Gianmarco Pondrano d'Altavilla

Il cambiamento climatico sta cambiando la vita dei cervi

(1 Ottobre 2024)

Roma – La vita dei cervi sta venendo profondamente modificata dal cambiamento climatico anche se non sempre in modo negativo. E’ quanto emerge da uno studio guidato dalla Swedish University of Agricultural Sciences, pubblicato su Global Change Biology. Con l’aumento generale delle temperature, gli inverni più miti sembrano essere vantaggiosi per molte popolazioni di cervi: usano meno energia per tenersi al caldo e riescono a trovare cibo più facilmente. Tuttavia, per le specie che vivono in climi più freddi come le renne o i caribù, le variazioni di temperatura invernali possono causare lo scioglimento e il ricongelamento della neve, coprendo la vegetazione sotto una calotta di ghiaccio che rende inaccessibili i licheni di cui solitamente si nutrono gli animali.
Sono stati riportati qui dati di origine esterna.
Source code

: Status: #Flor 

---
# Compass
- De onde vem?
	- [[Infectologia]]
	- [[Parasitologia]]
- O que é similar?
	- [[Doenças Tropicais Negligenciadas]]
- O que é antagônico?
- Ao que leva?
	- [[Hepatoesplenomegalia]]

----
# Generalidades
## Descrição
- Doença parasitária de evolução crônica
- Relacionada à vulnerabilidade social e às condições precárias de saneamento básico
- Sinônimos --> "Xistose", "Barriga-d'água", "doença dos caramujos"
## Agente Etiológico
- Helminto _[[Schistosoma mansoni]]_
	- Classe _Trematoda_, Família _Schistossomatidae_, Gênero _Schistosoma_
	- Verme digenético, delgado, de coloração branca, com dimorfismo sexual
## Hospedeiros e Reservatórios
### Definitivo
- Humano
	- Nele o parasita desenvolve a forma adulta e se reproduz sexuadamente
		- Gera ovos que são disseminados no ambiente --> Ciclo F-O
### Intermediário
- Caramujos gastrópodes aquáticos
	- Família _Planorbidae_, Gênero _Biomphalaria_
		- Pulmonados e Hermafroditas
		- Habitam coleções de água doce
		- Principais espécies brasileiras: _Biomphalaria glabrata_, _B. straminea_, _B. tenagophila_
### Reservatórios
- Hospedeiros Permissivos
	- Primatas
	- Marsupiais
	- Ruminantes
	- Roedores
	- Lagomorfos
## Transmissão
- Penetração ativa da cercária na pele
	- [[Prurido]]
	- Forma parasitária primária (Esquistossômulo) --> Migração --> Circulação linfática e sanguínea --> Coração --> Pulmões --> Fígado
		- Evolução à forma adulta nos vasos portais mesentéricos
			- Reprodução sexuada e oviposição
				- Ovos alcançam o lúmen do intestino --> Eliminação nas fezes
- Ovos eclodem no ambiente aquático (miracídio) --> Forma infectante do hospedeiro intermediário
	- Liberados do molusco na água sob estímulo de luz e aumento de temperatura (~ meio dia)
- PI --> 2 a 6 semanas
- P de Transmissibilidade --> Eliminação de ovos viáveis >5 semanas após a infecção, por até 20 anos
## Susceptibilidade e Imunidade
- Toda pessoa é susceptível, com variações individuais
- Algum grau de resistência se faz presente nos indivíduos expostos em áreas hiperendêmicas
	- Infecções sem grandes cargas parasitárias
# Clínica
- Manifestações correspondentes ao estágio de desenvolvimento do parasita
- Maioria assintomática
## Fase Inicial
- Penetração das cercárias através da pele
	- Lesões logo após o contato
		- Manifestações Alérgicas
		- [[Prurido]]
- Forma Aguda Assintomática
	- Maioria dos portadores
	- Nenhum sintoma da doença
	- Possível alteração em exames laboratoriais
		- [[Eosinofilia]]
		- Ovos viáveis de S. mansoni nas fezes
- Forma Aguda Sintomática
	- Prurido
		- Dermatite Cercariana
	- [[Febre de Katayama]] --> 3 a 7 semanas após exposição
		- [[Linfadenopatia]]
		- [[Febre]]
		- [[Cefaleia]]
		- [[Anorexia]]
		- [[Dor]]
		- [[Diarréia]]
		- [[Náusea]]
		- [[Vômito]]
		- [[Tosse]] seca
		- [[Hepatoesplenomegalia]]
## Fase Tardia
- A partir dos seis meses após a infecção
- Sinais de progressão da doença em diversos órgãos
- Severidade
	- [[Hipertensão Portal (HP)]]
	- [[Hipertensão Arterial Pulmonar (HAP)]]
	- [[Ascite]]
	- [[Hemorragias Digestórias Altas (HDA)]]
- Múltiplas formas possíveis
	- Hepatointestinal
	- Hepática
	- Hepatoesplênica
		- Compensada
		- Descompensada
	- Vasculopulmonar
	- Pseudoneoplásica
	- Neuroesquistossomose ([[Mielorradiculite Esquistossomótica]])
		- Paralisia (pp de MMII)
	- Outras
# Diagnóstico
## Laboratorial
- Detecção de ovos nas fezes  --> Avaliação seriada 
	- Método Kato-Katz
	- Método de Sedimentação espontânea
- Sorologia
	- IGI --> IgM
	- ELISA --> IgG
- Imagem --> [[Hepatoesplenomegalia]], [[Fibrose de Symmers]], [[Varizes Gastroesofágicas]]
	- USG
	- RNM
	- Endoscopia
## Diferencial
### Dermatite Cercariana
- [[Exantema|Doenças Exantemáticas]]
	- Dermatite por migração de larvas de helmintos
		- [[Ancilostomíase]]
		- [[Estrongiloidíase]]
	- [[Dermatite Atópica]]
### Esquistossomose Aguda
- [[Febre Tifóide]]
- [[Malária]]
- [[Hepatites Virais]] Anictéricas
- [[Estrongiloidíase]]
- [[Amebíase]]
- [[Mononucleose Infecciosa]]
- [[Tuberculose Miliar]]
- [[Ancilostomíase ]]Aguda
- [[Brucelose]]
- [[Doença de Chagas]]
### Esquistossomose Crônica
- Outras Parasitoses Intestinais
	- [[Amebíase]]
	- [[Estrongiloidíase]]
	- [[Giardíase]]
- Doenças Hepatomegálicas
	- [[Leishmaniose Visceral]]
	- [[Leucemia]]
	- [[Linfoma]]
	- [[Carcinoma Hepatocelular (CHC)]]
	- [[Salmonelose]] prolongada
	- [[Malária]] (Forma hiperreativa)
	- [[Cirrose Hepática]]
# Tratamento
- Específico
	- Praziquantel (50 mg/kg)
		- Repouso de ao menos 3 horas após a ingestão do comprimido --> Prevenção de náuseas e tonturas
Allo stesso modo, estati più calde e secche potrebbero superare le tolleranze fisiologiche delle popolazioni di cervi, principalmente a causa dello stress da calore e dei parassiti. Nel breve termine, le condizioni fisiche degli animali potrebbero deteriorarsi; nel lungo termine, alcune specie potrebbero spostarsi più a nord, il che cambierebbe la loro distribuzione. Ciò sta già accadendo all’alce, la specie di cervo più grande e quella che si adatta meglio ai climi freddi. L’alce è piuttosto sensibile al calore e le popolazioni situate più a sud, come nella Scandinavia meridionale, sono maggiormente colpite dal cambiamento climatico e potrebbero scomparire da queste aree. Alcune specie di cervi possono superare questi problemi cercando rifugio in habitat più freschi e riducendo le loro attività quotidiane durante le ore più calde. Tuttavia, queste risposte possono influenzare negativamente le dinamiche della popolazione nel lungo termine. Quando alci e caprioli sono sottoposti a stress, la loro massa corporea diminuisce. Man mano che gli animali diventano più piccoli, possono esserci ripercussioni sulle generazioni successive, tra cui una ridotta crescita della popolazione. (30Science.com)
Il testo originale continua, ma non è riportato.